On April 10, China says it has approved, in principle, the development of a pilot program called the Shanghai-Hong Kong Stock Connect, for establishing mutual stock market access between mainland China and Hong Kong.
The move demonstrates China is firmly committed to accelerate the pace of capital account liberalization, says a report released by Deutsche Bank AG.
The program is another policy milestone in RMB’s internationalization as it offers additional investment channel in the offshore RMB circulation mechanism.
It will also boost demand for RMB assets and promote the use of RMB for investment settlement purposes.
In the short term, the impact on RMB exchange rate is likely to be limited, given ongoing intervention by the authorities to limit RMB appreciation.
Deutsche says that the RMB’s appreciation over the medium term remains intact, supported by both strong current account inflows and increasingly strong portfolio inflows.
With capital account gradually being liberalized, onshore and offshore RMB forward curve should gradually converge. RMB should demonstrate increasingly two-way volatility as cross border flows will be more active.
In the longer term, flow dynamic is likely to become more two way, allowing the authorities to reduce their role in the market.
In addition, speculation of a Hong Kong dollar re-peg to the RMB should put further downside pressure on USD/HKD.
The bank says it believes the onshore and offshore RMB short-term liquidity will be increasingly correlated.
Valuation-driven equity flows can be quite imbalanced and offshore RMB market is vulnerable to a liquidity squeeze but the risk is modest in our view given the daily quota control.
The investable assets under the pilot program are equities. Exchange-traded bonds are not yet permitted.
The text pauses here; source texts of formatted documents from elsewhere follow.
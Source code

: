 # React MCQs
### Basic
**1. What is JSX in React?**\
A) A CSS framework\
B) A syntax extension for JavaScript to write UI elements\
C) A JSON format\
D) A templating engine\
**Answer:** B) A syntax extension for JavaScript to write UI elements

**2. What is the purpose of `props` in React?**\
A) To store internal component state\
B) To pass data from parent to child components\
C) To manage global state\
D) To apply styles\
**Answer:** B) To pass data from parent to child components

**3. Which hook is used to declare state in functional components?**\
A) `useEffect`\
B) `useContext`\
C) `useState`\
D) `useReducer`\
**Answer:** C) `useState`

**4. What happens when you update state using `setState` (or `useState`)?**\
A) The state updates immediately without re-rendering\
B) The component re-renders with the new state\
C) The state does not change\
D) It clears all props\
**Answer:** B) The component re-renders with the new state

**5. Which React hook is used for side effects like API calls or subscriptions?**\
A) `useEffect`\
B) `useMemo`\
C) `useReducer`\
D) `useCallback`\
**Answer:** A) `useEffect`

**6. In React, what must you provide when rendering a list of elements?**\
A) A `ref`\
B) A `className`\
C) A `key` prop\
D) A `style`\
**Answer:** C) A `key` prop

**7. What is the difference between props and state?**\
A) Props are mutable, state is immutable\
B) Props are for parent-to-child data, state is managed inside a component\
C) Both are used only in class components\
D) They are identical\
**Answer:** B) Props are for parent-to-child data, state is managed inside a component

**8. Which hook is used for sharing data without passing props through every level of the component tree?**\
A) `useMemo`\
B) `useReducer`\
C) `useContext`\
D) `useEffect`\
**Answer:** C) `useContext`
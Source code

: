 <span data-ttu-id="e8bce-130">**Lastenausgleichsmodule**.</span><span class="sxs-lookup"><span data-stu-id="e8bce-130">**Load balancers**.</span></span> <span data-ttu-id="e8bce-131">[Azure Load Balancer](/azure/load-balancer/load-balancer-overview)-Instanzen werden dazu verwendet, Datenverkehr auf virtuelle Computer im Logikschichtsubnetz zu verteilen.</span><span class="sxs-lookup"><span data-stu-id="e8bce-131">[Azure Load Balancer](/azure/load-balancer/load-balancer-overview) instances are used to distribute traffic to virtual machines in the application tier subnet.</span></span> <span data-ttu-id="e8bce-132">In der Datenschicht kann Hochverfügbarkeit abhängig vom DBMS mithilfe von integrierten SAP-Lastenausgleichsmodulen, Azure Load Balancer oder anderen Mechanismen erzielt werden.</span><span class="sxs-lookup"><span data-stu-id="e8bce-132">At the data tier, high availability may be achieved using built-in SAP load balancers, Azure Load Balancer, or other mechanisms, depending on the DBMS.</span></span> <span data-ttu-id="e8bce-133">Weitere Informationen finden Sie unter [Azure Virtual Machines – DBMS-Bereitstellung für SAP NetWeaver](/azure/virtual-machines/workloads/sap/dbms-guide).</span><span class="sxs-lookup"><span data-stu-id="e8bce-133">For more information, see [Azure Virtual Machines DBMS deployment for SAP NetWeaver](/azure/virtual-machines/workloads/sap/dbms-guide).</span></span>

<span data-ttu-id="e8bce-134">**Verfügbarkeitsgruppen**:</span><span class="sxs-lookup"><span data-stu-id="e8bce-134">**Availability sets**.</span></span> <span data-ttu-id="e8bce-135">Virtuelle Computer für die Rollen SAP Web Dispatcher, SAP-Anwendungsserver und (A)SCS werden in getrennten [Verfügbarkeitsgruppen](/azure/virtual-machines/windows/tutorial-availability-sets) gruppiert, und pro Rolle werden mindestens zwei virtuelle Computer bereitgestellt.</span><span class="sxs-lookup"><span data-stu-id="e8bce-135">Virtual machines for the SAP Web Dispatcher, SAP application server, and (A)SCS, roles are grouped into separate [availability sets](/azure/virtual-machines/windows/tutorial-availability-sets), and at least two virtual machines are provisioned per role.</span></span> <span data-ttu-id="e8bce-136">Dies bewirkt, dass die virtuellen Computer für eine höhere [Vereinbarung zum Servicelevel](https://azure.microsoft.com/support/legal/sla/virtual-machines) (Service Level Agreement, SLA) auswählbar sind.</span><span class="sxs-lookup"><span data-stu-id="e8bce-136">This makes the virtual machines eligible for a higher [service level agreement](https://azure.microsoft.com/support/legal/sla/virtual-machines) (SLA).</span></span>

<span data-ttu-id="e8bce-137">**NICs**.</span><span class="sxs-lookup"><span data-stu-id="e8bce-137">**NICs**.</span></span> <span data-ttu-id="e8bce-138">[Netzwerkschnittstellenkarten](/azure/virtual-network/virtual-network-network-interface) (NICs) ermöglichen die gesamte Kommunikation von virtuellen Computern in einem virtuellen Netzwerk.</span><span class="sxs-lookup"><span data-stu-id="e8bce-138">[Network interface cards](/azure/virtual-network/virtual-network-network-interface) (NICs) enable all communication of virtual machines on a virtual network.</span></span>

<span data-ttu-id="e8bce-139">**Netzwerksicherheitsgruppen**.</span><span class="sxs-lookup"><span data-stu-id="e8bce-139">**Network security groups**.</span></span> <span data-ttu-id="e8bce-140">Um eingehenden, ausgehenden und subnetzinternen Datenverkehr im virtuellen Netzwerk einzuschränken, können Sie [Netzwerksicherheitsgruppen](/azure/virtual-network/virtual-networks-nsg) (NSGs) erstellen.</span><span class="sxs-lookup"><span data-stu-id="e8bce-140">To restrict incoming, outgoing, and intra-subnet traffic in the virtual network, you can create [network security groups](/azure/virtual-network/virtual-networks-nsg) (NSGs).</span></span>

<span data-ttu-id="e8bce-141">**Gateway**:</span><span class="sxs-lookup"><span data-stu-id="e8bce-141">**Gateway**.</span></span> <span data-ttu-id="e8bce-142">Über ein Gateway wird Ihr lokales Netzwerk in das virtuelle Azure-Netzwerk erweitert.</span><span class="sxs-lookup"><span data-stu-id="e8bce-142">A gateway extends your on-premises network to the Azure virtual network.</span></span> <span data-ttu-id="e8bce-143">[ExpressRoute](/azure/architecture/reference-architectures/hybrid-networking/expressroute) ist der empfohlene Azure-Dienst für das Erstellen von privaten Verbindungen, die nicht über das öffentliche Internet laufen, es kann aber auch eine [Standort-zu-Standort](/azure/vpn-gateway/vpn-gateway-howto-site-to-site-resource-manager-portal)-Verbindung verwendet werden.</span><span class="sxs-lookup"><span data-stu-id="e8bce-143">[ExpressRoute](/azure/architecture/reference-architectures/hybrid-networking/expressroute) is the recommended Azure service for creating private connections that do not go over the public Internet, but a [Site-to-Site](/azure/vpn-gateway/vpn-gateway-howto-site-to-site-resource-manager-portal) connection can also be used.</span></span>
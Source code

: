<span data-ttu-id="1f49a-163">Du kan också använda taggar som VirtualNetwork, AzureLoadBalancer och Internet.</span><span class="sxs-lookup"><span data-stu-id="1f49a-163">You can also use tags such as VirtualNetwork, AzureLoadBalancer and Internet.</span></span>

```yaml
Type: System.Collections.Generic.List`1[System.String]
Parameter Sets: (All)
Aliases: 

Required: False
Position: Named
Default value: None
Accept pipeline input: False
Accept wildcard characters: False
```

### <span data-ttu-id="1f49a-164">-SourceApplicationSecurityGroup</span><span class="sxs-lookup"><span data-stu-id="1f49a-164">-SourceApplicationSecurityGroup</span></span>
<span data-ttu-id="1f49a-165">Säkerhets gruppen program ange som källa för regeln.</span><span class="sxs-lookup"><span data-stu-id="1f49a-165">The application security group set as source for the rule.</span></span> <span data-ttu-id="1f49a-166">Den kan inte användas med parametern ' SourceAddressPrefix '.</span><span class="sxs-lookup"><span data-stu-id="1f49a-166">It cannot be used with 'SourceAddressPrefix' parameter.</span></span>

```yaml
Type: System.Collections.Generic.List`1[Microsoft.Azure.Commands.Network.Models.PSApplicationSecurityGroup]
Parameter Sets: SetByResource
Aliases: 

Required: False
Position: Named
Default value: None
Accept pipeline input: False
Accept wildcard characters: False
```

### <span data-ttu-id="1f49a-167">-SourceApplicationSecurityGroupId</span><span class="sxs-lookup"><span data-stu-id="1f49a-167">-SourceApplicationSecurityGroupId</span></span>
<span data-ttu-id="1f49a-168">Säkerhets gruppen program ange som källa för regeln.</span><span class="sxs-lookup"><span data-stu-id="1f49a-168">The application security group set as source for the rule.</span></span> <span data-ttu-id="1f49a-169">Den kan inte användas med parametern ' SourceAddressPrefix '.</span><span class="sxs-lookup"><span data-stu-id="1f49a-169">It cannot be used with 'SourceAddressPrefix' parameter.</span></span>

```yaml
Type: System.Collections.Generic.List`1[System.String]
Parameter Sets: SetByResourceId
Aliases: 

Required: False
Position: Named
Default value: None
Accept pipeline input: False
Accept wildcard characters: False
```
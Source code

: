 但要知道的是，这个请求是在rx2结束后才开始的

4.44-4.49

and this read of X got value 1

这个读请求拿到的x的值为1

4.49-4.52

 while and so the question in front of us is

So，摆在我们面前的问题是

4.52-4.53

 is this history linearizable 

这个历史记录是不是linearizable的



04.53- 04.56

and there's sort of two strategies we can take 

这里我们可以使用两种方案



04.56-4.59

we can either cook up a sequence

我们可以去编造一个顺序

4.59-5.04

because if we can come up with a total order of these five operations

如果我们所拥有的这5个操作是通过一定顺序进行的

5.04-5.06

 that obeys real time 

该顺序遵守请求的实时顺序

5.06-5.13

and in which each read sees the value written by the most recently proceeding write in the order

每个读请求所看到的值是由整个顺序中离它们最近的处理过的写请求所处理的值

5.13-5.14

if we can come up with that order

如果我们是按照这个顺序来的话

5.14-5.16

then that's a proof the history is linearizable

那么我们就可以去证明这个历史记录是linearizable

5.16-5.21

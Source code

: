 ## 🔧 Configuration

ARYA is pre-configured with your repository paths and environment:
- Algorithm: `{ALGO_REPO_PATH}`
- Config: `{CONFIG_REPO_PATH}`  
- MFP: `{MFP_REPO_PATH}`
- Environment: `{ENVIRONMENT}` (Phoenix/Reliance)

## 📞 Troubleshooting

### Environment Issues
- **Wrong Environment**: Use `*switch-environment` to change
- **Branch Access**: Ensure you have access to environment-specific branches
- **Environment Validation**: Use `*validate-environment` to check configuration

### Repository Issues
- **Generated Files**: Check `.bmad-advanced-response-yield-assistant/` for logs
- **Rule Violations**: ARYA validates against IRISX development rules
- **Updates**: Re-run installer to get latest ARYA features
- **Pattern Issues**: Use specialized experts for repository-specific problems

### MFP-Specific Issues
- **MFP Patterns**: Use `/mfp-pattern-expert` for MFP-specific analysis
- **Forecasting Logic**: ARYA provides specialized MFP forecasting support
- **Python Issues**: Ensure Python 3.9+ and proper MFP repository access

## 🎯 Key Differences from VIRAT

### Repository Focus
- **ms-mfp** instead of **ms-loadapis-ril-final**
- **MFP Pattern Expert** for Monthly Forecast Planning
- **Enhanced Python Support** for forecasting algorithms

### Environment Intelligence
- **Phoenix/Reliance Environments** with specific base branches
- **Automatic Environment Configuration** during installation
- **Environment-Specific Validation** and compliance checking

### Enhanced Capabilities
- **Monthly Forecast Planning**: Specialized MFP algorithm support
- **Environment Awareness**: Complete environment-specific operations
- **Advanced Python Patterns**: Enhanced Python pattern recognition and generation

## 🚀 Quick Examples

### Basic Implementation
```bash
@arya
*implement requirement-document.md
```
Going forward, we expect the pool of investable assets to expand to exchange trades bonds which in the onshore market includes central government bonds, policy bank bonds, corporate bonds, and in the offshore market includes some offshore RMB bonds.
This will attract investors with demand for asset allocation into both fixed income and equity market.
Deutsche expects China to continue to open up the domestic market by expanding the quota for domestic capital market access programs and foreign investors’ ownership of the domestic capital market to rise from around 3% currently to 10% over the next five years.